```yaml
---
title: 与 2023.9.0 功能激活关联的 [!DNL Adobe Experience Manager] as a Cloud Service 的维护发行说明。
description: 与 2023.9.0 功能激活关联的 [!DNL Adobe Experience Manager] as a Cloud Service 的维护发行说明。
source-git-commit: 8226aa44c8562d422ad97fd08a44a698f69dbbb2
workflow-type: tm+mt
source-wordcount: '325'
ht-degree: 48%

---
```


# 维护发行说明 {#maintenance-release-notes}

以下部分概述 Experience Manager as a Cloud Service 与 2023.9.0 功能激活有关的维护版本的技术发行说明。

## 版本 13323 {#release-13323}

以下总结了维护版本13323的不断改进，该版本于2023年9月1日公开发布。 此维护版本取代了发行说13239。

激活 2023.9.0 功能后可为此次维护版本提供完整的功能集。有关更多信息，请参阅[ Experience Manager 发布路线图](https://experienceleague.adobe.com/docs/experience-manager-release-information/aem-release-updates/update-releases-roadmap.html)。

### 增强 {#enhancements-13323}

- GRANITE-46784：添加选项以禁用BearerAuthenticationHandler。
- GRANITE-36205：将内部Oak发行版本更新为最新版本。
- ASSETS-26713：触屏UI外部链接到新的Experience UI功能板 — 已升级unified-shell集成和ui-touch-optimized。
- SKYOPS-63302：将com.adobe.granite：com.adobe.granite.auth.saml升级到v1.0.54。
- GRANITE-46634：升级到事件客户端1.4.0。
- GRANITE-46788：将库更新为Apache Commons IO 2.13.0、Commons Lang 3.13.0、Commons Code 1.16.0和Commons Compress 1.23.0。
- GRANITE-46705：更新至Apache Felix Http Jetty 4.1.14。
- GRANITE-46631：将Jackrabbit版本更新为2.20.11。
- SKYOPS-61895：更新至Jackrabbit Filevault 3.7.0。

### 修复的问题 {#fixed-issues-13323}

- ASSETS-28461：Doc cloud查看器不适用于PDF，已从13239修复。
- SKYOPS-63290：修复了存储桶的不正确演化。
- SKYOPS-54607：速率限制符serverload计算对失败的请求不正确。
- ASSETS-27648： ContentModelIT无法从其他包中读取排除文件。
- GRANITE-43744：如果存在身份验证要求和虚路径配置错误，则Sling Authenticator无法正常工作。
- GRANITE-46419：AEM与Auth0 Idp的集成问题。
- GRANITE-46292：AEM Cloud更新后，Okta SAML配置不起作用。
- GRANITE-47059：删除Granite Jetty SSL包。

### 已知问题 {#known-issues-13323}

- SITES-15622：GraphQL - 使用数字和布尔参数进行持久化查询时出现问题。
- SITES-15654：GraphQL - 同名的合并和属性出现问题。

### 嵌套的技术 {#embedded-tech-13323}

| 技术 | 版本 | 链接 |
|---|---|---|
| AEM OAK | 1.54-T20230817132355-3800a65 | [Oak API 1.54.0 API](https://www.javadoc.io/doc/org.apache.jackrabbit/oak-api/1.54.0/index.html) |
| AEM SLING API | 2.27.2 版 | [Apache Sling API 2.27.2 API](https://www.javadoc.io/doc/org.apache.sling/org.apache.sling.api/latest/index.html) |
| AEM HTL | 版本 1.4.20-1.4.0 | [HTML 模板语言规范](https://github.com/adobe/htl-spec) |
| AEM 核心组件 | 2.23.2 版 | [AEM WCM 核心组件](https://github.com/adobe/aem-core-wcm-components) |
========================================================================
Only a number is wanted here: the count of lines in the listing above holding the string "SKYOPS".

4